Patient safety is the culmination of policies and practices healthcare companies utilize to reduce preventable harm. Despite the significant strides the healthcare industry has made to improve patient safety, there are still several areas for improvement. Data availability, medication errors, and knowledge of important health events are all areas where patient safety is still lacking.
Though privacy is always a concern, a national health record may be the key to mitigating these current safety issues.
Timely, Accurate Communication
The current healthcare landscape often relies on unrelated healthcare entities or self-reporting from patients to communicate medical events such as hospitalizations or emergency room visits. Ultimately, patients carry the majority of that burden, which can put their safety at significant risk.
Patient harm caused by the care they receive – and not from their illness, condition, or disease – is classified as a preventable adverse event. Though human error will always play a part in these events, the lack of timely and accurate data is often the culprit.
To truly protect patients, healthcare organizations need accurate, detailed, and timely communication of medical events and the care patients received. This is possible through a national health record.
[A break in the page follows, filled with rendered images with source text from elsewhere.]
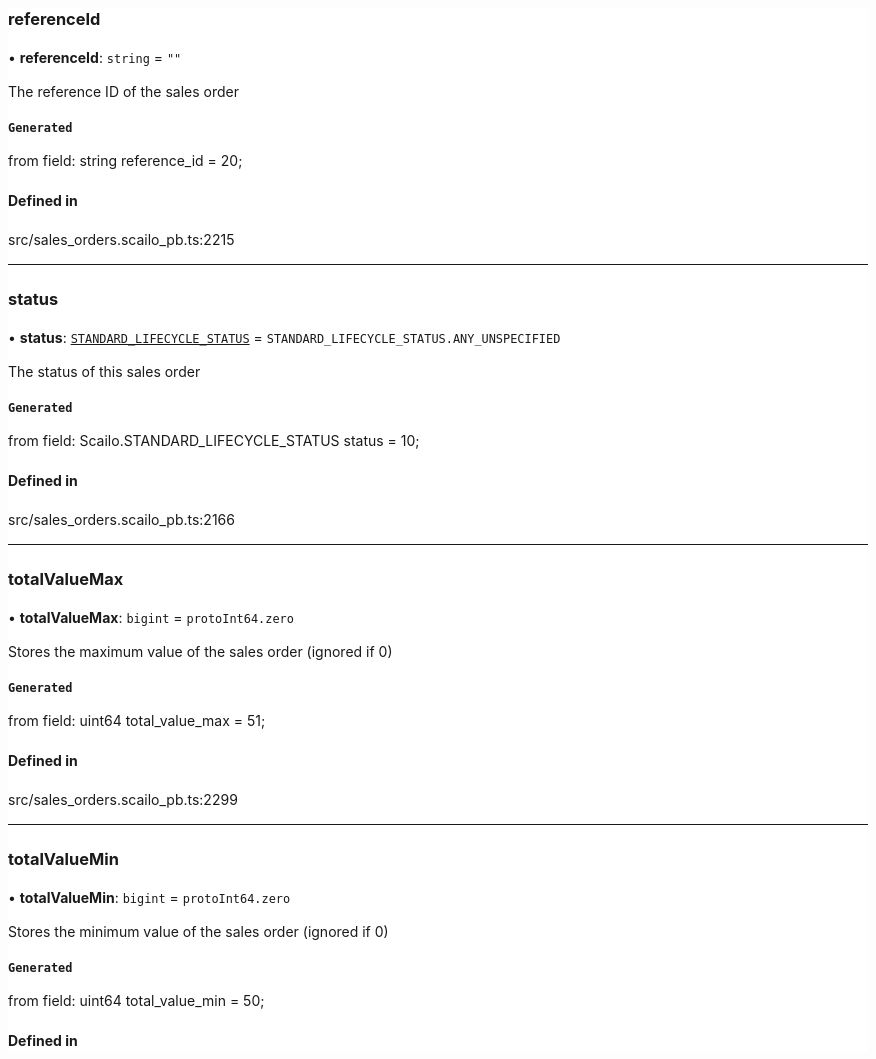 ### referenceId

• **referenceId**: `string` = `""`

The reference ID of the sales order

**`Generated`**

from field: string reference_id = 20;

#### Defined in

src/sales_orders.scailo_pb.ts:2215

___

### status

• **status**: [`STANDARD_LIFECYCLE_STATUS`](../enums/STANDARD_LIFECYCLE_STATUS.md) = `STANDARD_LIFECYCLE_STATUS.ANY_UNSPECIFIED`

The status of this sales order

**`Generated`**

from field: Scailo.STANDARD_LIFECYCLE_STATUS status = 10;

#### Defined in

src/sales_orders.scailo_pb.ts:2166

___

### totalValueMax

• **totalValueMax**: `bigint` = `protoInt64.zero`

Stores the maximum value of the sales order (ignored if 0)

**`Generated`**

from field: uint64 total_value_max = 51;

#### Defined in

src/sales_orders.scailo_pb.ts:2299

___

### totalValueMin

• **totalValueMin**: `bigint` = `protoInt64.zero`

Stores the minimum value of the sales order (ignored if 0)

**`Generated`**

from field: uint64 total_value_min = 50;

#### Defined in

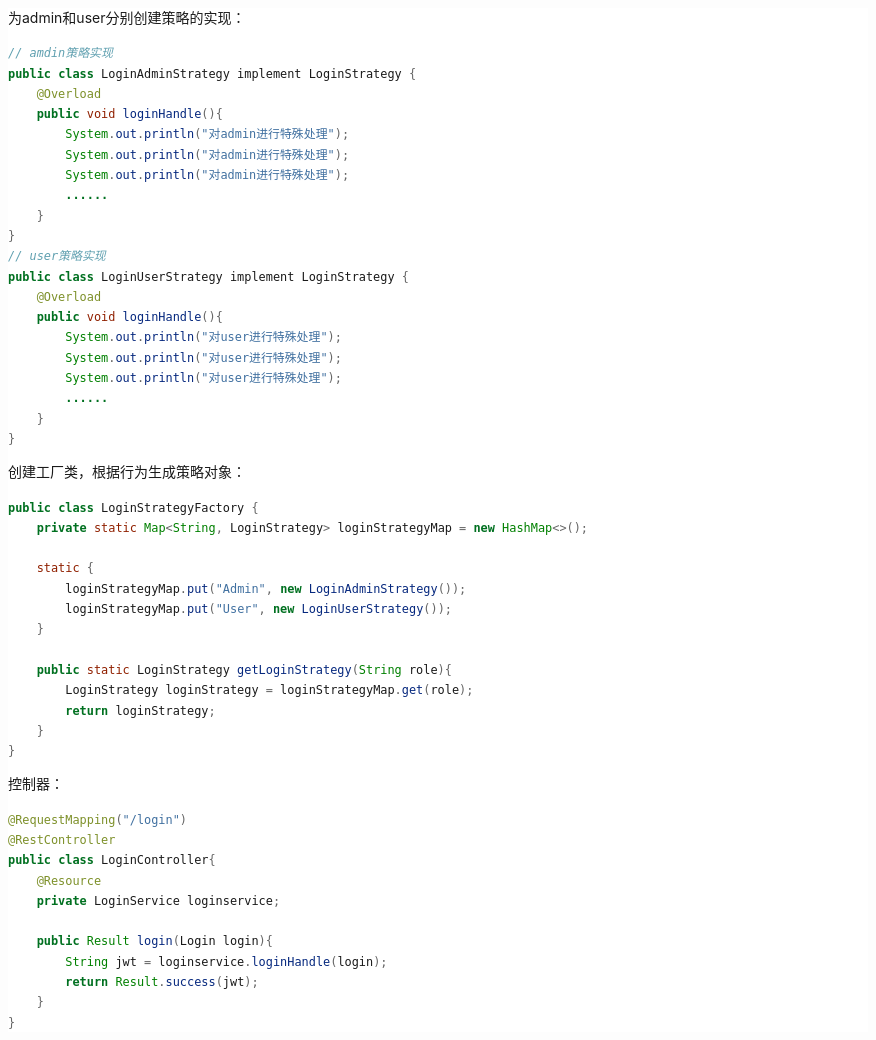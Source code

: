 为admin和user分别创建策略的实现：

```java
// amdin策略实现
public class LoginAdminStrategy implement LoginStrategy {
    @Overload
    public void loginHandle(){
        System.out.println("对admin进行特殊处理");
        System.out.println("对admin进行特殊处理");
        System.out.println("对admin进行特殊处理");
        ......
    }
}
// user策略实现
public class LoginUserStrategy implement LoginStrategy {
    @Overload
    public void loginHandle(){
        System.out.println("对user进行特殊处理");
        System.out.println("对user进行特殊处理");
        System.out.println("对user进行特殊处理");
        ......
    }
}
```

创建工厂类，根据行为生成策略对象：

```java
public class LoginStrategyFactory {
    private static Map<String, LoginStrategy> loginStrategyMap = new HashMap<>();
    
    static {
        loginStrategyMap.put("Admin", new LoginAdminStrategy());
        loginStrategyMap.put("User", new LoginUserStrategy());
    }
    
    public static LoginStrategy getLoginStrategy(String role){
        LoginStrategy loginStrategy = loginStrategyMap.get(role);
        return loginStrategy;
    }
}
```

控制器：

```java
@RequestMapping("/login")
@RestController
public class LoginController{
    @Resource
    private LoginService loginservice;
    
    public Result login(Login login){
    	String jwt = loginservice.loginHandle(login);
        return Result.success(jwt);
	}
}
```
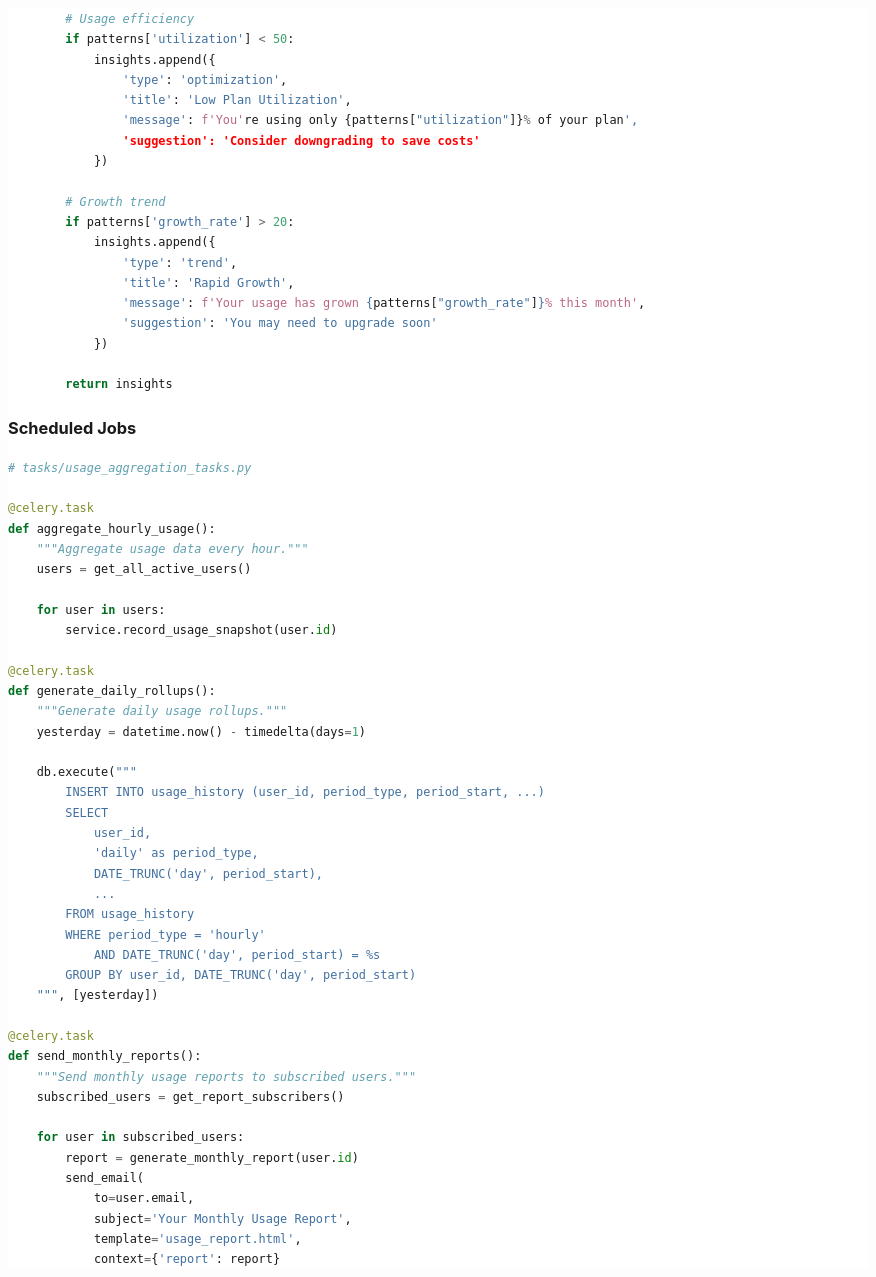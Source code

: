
```python
        # Usage efficiency
        if patterns['utilization'] < 50:
            insights.append({
                'type': 'optimization',
                'title': 'Low Plan Utilization',
                'message': f'You're using only {patterns["utilization"]}% of your plan',
                'suggestion': 'Consider downgrading to save costs'
            })
        
        # Growth trend
        if patterns['growth_rate'] > 20:
            insights.append({
                'type': 'trend',
                'title': 'Rapid Growth',
                'message': f'Your usage has grown {patterns["growth_rate"]}% this month',
                'suggestion': 'You may need to upgrade soon'
            })
        
        return insights
```

### Scheduled Jobs
```python
# tasks/usage_aggregation_tasks.py

@celery.task
def aggregate_hourly_usage():
    """Aggregate usage data every hour."""
    users = get_all_active_users()
    
    for user in users:
        service.record_usage_snapshot(user.id)
    
@celery.task
def generate_daily_rollups():
    """Generate daily usage rollups."""
    yesterday = datetime.now() - timedelta(days=1)
    
    db.execute("""
        INSERT INTO usage_history (user_id, period_type, period_start, ...)
        SELECT 
            user_id,
            'daily' as period_type,
            DATE_TRUNC('day', period_start),
            ...
        FROM usage_history
        WHERE period_type = 'hourly'
            AND DATE_TRUNC('day', period_start) = %s
        GROUP BY user_id, DATE_TRUNC('day', period_start)
    """, [yesterday])

@celery.task
def send_monthly_reports():
    """Send monthly usage reports to subscribed users."""
    subscribed_users = get_report_subscribers()
    
    for user in subscribed_users:
        report = generate_monthly_report(user.id)
        send_email(
            to=user.email,
            subject='Your Monthly Usage Report',
            template='usage_report.html',
            context={'report': report}
```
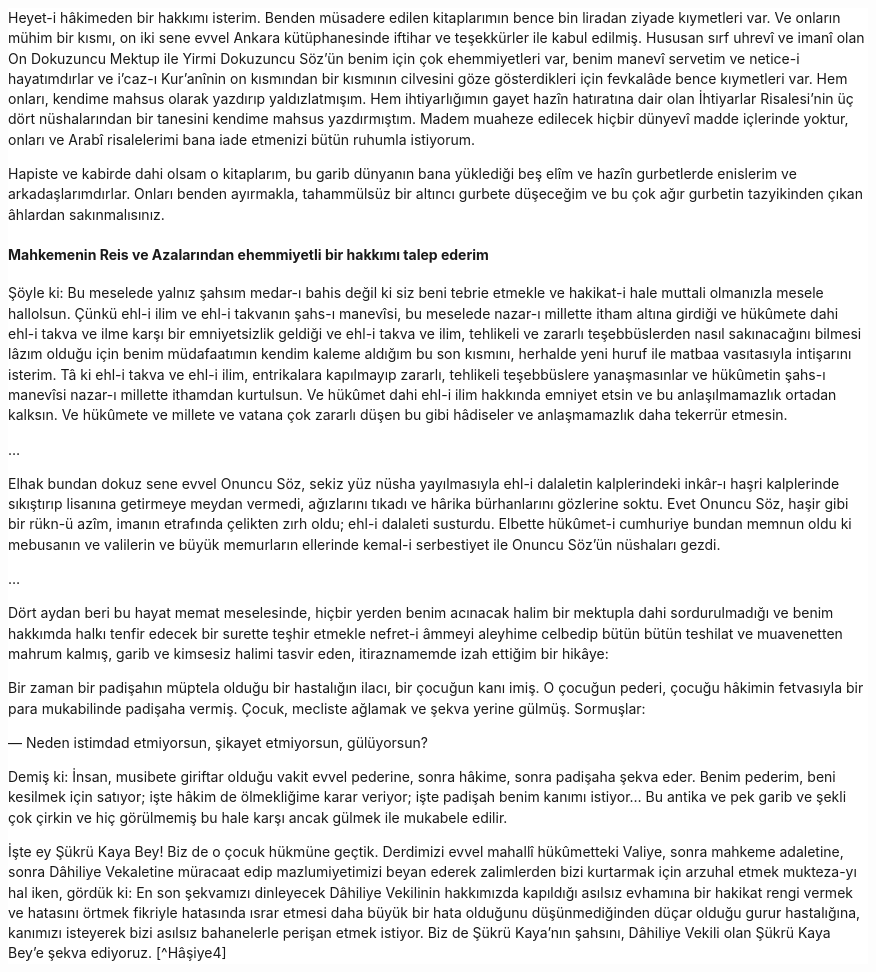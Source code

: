 Heyet-i hâkimeden bir hakkımı isterim. Benden müsadere edilen kitaplarımın bence bin liradan ziyade kıymetleri var. Ve onların mühim bir kısmı, on iki sene evvel Ankara kütüphanesinde iftihar ve teşekkürler ile kabul edilmiş. Hususan sırf uhrevî ve imanî olan On Dokuzuncu Mektup ile Yirmi Dokuzuncu Söz’ün benim için çok ehemmiyetleri var, benim manevî servetim ve netice-i hayatımdırlar ve i’caz-ı Kur’anînin on kısmından bir kısmının cilvesini göze gösterdikleri için fevkalâde bence kıymetleri var. Hem onları, kendime mahsus olarak yazdırıp yaldızlatmışım. Hem ihtiyarlığımın gayet hazîn hatıratına dair olan İhtiyarlar Risalesi’nin üç dört nüshalarından bir tanesini kendime mahsus yazdırmıştım. Madem muaheze edilecek hiçbir dünyevî madde içlerinde yoktur, onları ve Arabî risalelerimi bana iade etmenizi bütün ruhumla istiyorum.

Hapiste ve kabirde dahi olsam o kitaplarım, bu garib dünyanın bana yüklediği beş elîm ve hazîn gurbetlerde enislerim ve arkadaşlarımdırlar. Onları benden ayırmakla, tahammülsüz bir altıncı gurbete düşeceğim ve bu çok ağır gurbetin tazyikinden çıkan âhlardan sakınmalısınız.

#### Mahkemenin Reis ve Azalarından ehemmiyetli bir hakkımı talep ederim

Şöyle ki: Bu meselede yalnız şahsım medar-ı bahis değil ki siz beni tebrie etmekle ve hakikat-i hale muttali olmanızla mesele hallolsun. Çünkü ehl-i ilim ve ehl-i takvanın şahs-ı manevîsi, bu meselede nazar-ı millette itham altına girdiği ve hükûmete dahi ehl-i takva ve ilme karşı bir emniyetsizlik geldiği ve ehl-i takva ve ilim, tehlikeli ve zararlı teşebbüslerden nasıl sakınacağını bilmesi lâzım olduğu için benim müdafaatımın kendim kaleme aldığım bu son kısmını, herhalde yeni huruf ile matbaa vasıtasıyla intişarını isterim. Tâ ki ehl-i takva ve ehl-i ilim, entrikalara kapılmayıp zararlı, tehlikeli teşebbüslere yanaşmasınlar ve hükûmetin şahs-ı manevîsi nazar-ı millette ithamdan kurtulsun. Ve hükûmet dahi ehl-i ilim hakkında emniyet etsin ve bu anlaşılmamazlık ortadan kalksın. Ve hükûmete ve millete ve vatana çok zararlı düşen bu gibi hâdiseler ve anlaşmamazlık daha tekerrür etmesin.

…

Elhak bundan dokuz sene evvel Onuncu Söz, sekiz yüz nüsha yayılmasıyla ehl-i dalaletin kalplerindeki inkâr-ı haşri kalplerinde sıkıştırıp lisanına getirmeye meydan vermedi, ağızlarını tıkadı ve hârika bürhanlarını gözlerine soktu. Evet Onuncu Söz, haşir gibi bir rükn-ü azîm, imanın etrafında çelikten zırh oldu; ehl-i dalaleti susturdu. Elbette hükûmet-i cumhuriye bundan memnun oldu ki mebusanın ve valilerin ve büyük memurların ellerinde kemal-i serbestiyet ile Onuncu Söz’ün nüshaları gezdi.

…

Dört aydan beri bu hayat memat meselesinde, hiçbir yerden benim acınacak halim bir mektupla dahi sordurulmadığı ve benim hakkımda halkı tenfir edecek bir surette teşhir etmekle nefret-i âmmeyi aleyhime celbedip bütün bütün teshilat ve muavenetten mahrum kalmış, garib ve kimsesiz halimi tasvir eden, itiraznamemde izah ettiğim bir hikâye:

Bir zaman bir padişahın müptela olduğu bir hastalığın ilacı, bir çocuğun kanı imiş. O çocuğun pederi, çocuğu hâkimin fetvasıyla bir para mukabilinde padişaha vermiş. Çocuk, mecliste ağlamak ve şekva yerine gülmüş. Sormuşlar:

— Neden istimdad etmiyorsun, şikayet etmiyorsun, gülüyorsun?

Demiş ki: İnsan, musibete giriftar olduğu vakit evvel pederine, sonra hâkime, sonra padişaha şekva eder. Benim pederim, beni kesilmek için satıyor; işte hâkim de ölmekliğime karar veriyor; işte padişah benim kanımı istiyor… Bu antika ve pek garib ve şekli çok çirkin ve hiç görülmemiş bu hale karşı ancak gülmek ile mukabele edilir.

İşte ey Şükrü Kaya Bey! Biz de o çocuk hükmüne geçtik. Derdimizi evvel mahallî hükûmetteki Valiye, sonra mahkeme adaletine, sonra Dâhiliye Vekaletine müracaat edip mazlumiyetimizi beyan ederek zalimlerden bizi kurtarmak için arzuhal etmek mukteza-yı hal iken, gördük ki: En son şekvamızı dinleyecek Dâhiliye Vekilinin hakkımızda kapıldığı asılsız evhamına bir hakikat rengi vermek ve hatasını örtmek fikriyle hatasında ısrar etmesi daha büyük bir hata olduğunu düşünmediğinden düçar olduğu gurur hastalığına, kanımızı isteyerek bizi asılsız bahanelerle perişan etmek istiyor. Biz de Şükrü Kaya’nın şahsını, Dâhiliye Vekili olan Şükrü Kaya Bey’e şekva ediyoruz. [^Hâşiye4]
The switch from paper records to electronic health records (EHRs) was essential to reducing medication errors and elevated guideline adherence. This can be taken one step further with a national health record. Instead of being limited to what is in a provider’s EHR, a standard drug utilization review (DUR) could include every medication a patient needs.
A DUR accounts for drug-to-disease/allergy complications, drug-to-drug contraindications, dosage, duplicative treatment, and a variety of other precautions. If providers and pharmacists had complete visibility into a patient’s medications, they could provide better treatment and reduce the risk of complications.
Clinical Decision Support
A national health record also offers patient safety advantages when it comes to clinical decision support. EHRs either come with clinical decision support built in or offer plug-and-play modules for purchase. These clinical decision support packages offer teams general best practices, but they are also able to be personalized based on the medical history and medications of individual patients.
Real-time, comprehensive information provided by national health records would promote more-informed decisions and greatly improve patient outcomes. A specific example of how a national health record would benefit is with the reduction of preventable readmissions. When it comes to patients who are at risk for readmission, a care team can build a discharge plan that highlights issues that could lead to readmission.
Generally speaking, the more information a care team has at their fingertips, the safer patients are.